● **REQUIRED ACTION**
What lines below contain the word "section"? Please pull each one out.

(Source data)
--- START ---
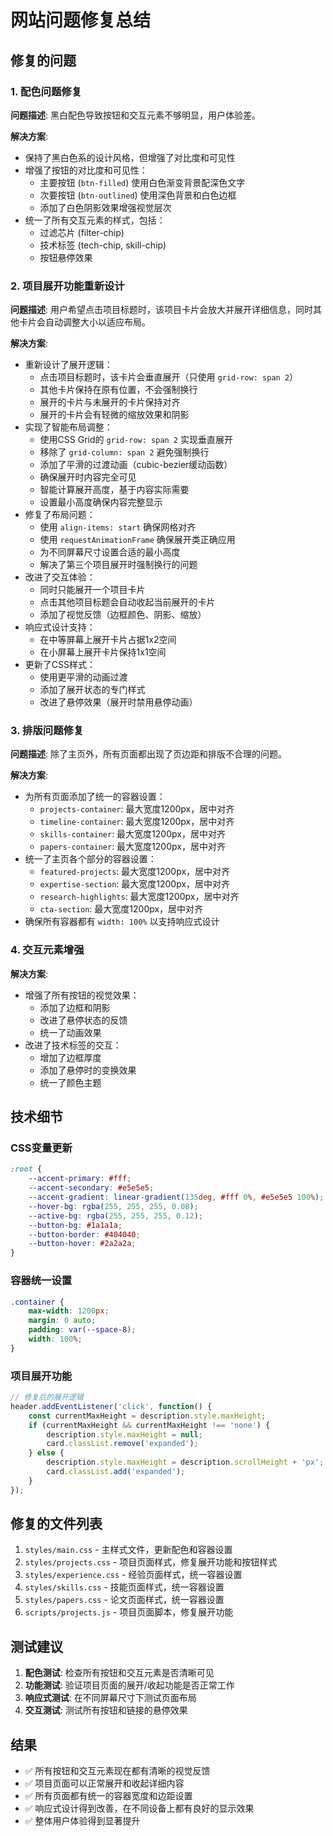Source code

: # 网站问题修复总结

## 修复的问题

### 1. 配色问题修复
**问题描述**: 黑白配色导致按钮和交互元素不够明显，用户体验差。

**解决方案**:
- 保持了黑白色系的设计风格，但增强了对比度和可见性
- 增强了按钮的对比度和可见性：
  - 主要按钮 (`btn-filled`) 使用白色渐变背景配深色文字
  - 次要按钮 (`btn-outlined`) 使用深色背景和白色边框
  - 添加了白色阴影效果增强视觉层次
- 统一了所有交互元素的样式，包括：
  - 过滤芯片 (filter-chip)
  - 技术标签 (tech-chip, skill-chip)
  - 按钮悬停效果

### 2. 项目展开功能重新设计
**问题描述**: 用户希望点击项目标题时，该项目卡片会放大并展开详细信息，同时其他卡片会自动调整大小以适应布局。

**解决方案**:
- 重新设计了展开逻辑：
  - 点击项目标题时，该卡片会垂直展开（只使用 `grid-row: span 2`）
  - 其他卡片保持在原有位置，不会强制换行
  - 展开的卡片与未展开的卡片保持对齐
  - 展开的卡片会有轻微的缩放效果和阴影
- 实现了智能布局调整：
  - 使用CSS Grid的 `grid-row: span 2` 实现垂直展开
  - 移除了 `grid-column: span 2` 避免强制换行
  - 添加了平滑的过渡动画（cubic-bezier缓动函数）
  - 确保展开时内容完全可见
  - 智能计算展开高度，基于内容实际需要
  - 设置最小高度确保内容完整显示
- 修复了布局问题：
  - 使用 `align-items: start` 确保网格对齐
  - 使用 `requestAnimationFrame` 确保展开类正确应用
  - 为不同屏幕尺寸设置合适的最小高度
  - 解决了第三个项目展开时强制换行的问题
- 改进了交互体验：
  - 同时只能展开一个项目卡片
  - 点击其他项目标题会自动收起当前展开的卡片
  - 添加了视觉反馈（边框颜色、阴影、缩放）
- 响应式设计支持：
  - 在中等屏幕上展开卡片占据1x2空间
  - 在小屏幕上展开卡片保持1x1空间
- 更新了CSS样式：
  - 使用更平滑的动画过渡
  - 添加了展开状态的专门样式
  - 改进了悬停效果（展开时禁用悬停动画）

### 3. 排版问题修复
**问题描述**: 除了主页外，所有页面都出现了页边距和排版不合理的问题。

**解决方案**:
- 为所有页面添加了统一的容器设置：
  - `projects-container`: 最大宽度1200px，居中对齐
  - `timeline-container`: 最大宽度1200px，居中对齐  
  - `skills-container`: 最大宽度1200px，居中对齐
  - `papers-container`: 最大宽度1200px，居中对齐
- 统一了主页各个部分的容器设置：
  - `featured-projects`: 最大宽度1200px，居中对齐
  - `expertise-section`: 最大宽度1200px，居中对齐
  - `research-highlights`: 最大宽度1200px，居中对齐
  - `cta-section`: 最大宽度1200px，居中对齐
- 确保所有容器都有 `width: 100%` 以支持响应式设计

### 4. 交互元素增强
**解决方案**:
- 增强了所有按钮的视觉效果：
  - 添加了边框和阴影
  - 改进了悬停状态的反馈
  - 统一了动画效果
- 改进了技术标签的交互：
  - 增加了边框厚度
  - 添加了悬停时的变换效果
  - 统一了颜色主题

## 技术细节

### CSS变量更新
```css
:root {
    --accent-primary: #fff;
    --accent-secondary: #e5e5e5;
    --accent-gradient: linear-gradient(135deg, #fff 0%, #e5e5e5 100%);
    --hover-bg: rgba(255, 255, 255, 0.08);
    --active-bg: rgba(255, 255, 255, 0.12);
    --button-bg: #1a1a1a;
    --button-border: #404040;
    --button-hover: #2a2a2a;
}
```

### 容器统一设置
```css
.container {
    max-width: 1200px;
    margin: 0 auto;
    padding: var(--space-8);
    width: 100%;
}
```

### 项目展开功能
```javascript
// 修复后的展开逻辑
header.addEventListener('click', function() {
    const currentMaxHeight = description.style.maxHeight;
    if (currentMaxHeight && currentMaxHeight !== 'none') {
        description.style.maxHeight = null;
        card.classList.remove('expanded');
    } else {
        description.style.maxHeight = description.scrollHeight + 'px';
        card.classList.add('expanded');
    }
});
```

## 修复的文件列表

1. `styles/main.css` - 主样式文件，更新配色和容器设置
2. `styles/projects.css` - 项目页面样式，修复展开功能和按钮样式
3. `styles/experience.css` - 经验页面样式，统一容器设置
4. `styles/skills.css` - 技能页面样式，统一容器设置
5. `styles/papers.css` - 论文页面样式，统一容器设置
6. `scripts/projects.js` - 项目页面脚本，修复展开功能

## 测试建议

1. **配色测试**: 检查所有按钮和交互元素是否清晰可见
2. **功能测试**: 验证项目页面的展开/收起功能是否正常工作
3. **响应式测试**: 在不同屏幕尺寸下测试页面布局
4. **交互测试**: 测试所有按钮和链接的悬停效果

## 结果

- ✅ 所有按钮和交互元素现在都有清晰的视觉反馈
- ✅ 项目页面可以正常展开和收起详细内容
- ✅ 所有页面都有统一的容器宽度和边距设置
- ✅ 响应式设计得到改善，在不同设备上都有良好的显示效果
- ✅ 整体用户体验得到显著提升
--- END ---
● **OUTPUT FOR THIS EXERCISE**
  - `expertise-section`: 最大宽度1200px，居中对齐
  - `cta-section`: 最大宽度1200px，居中对齐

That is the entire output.